> _ASSIGNMENT_
Using the records below, copy every line that holds the string "host".

> _INPUT_
○ ○ ○
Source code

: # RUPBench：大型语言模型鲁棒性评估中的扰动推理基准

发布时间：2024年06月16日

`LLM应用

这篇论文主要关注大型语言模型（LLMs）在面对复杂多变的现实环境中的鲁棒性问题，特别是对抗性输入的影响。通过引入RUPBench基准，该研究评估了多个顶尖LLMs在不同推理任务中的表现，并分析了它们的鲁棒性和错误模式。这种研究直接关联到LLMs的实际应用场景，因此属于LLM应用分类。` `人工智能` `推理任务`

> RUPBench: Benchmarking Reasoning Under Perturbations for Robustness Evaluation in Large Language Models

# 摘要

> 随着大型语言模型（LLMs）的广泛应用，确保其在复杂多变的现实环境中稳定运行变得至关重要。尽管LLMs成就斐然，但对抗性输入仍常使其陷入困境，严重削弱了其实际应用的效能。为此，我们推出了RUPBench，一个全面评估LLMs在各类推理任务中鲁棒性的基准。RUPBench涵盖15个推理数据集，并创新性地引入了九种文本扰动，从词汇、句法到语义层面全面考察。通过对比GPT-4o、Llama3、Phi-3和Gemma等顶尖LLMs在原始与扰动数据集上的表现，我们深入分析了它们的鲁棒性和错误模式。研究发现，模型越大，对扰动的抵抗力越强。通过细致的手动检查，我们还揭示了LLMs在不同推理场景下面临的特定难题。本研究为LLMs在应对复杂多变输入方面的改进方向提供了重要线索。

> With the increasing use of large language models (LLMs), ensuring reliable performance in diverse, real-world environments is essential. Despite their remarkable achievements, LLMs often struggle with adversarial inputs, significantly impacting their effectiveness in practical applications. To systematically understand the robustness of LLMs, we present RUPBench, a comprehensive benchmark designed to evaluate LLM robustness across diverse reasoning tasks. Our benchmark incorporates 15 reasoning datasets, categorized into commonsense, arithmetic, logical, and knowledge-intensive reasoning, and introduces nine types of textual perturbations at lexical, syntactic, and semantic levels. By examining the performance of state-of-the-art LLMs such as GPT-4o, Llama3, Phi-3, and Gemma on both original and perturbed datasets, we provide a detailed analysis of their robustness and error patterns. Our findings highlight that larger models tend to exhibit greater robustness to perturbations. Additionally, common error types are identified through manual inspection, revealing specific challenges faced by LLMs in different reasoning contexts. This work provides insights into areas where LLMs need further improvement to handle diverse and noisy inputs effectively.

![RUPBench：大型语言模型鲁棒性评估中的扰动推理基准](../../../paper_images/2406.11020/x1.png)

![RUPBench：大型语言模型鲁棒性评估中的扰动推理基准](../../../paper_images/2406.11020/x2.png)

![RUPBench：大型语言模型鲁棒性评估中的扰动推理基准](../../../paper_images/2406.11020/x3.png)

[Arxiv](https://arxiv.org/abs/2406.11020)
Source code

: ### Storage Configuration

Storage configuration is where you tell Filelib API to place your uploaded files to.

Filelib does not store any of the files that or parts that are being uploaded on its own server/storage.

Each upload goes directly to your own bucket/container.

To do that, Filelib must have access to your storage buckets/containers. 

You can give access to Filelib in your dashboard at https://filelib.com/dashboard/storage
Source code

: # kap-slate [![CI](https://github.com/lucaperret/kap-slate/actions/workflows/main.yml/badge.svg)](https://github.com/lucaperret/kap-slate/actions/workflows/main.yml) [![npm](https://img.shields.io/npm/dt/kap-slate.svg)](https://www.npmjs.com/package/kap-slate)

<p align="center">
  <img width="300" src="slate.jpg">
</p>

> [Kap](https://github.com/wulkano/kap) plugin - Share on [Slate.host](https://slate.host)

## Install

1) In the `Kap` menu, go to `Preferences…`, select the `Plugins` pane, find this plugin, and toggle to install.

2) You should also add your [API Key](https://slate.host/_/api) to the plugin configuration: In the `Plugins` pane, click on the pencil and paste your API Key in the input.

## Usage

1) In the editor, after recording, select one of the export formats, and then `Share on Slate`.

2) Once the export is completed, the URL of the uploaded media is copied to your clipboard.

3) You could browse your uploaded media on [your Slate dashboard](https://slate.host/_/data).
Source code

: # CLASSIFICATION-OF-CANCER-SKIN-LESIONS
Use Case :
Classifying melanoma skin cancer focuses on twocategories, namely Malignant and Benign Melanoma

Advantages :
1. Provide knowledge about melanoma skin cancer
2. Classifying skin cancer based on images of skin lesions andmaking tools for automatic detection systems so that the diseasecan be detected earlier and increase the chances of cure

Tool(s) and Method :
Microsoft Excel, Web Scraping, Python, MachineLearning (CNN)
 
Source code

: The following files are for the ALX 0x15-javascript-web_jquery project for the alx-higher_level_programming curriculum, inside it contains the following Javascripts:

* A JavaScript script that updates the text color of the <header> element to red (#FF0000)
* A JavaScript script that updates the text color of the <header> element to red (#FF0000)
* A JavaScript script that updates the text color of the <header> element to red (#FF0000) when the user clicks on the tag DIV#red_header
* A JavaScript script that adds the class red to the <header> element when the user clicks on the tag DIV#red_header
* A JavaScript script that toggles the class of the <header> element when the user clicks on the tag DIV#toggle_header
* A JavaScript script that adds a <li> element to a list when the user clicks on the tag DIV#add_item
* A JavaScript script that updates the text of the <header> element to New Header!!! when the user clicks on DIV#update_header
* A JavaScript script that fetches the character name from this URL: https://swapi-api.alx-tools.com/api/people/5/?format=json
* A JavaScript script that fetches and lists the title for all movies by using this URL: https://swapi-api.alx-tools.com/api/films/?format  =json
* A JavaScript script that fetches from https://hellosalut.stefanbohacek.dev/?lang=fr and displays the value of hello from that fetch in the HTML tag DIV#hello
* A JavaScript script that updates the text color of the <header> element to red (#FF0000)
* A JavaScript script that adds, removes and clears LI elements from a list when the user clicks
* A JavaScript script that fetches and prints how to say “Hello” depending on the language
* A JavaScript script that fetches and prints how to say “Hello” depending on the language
○ ○ ○
> _YOUR RESPONSE_
> [Kap](https://github.com/wulkano/kap) plugin - Share on [Slate.host](https://slate.host)
2) You should also add your [API Key](https://slate.host/_/api) to the plugin configuration: In the `Plugins` pane, click on the pencil and paste your API Key in the input.
3) You could browse your uploaded media on [your Slate dashboard](https://slate.host/_/data).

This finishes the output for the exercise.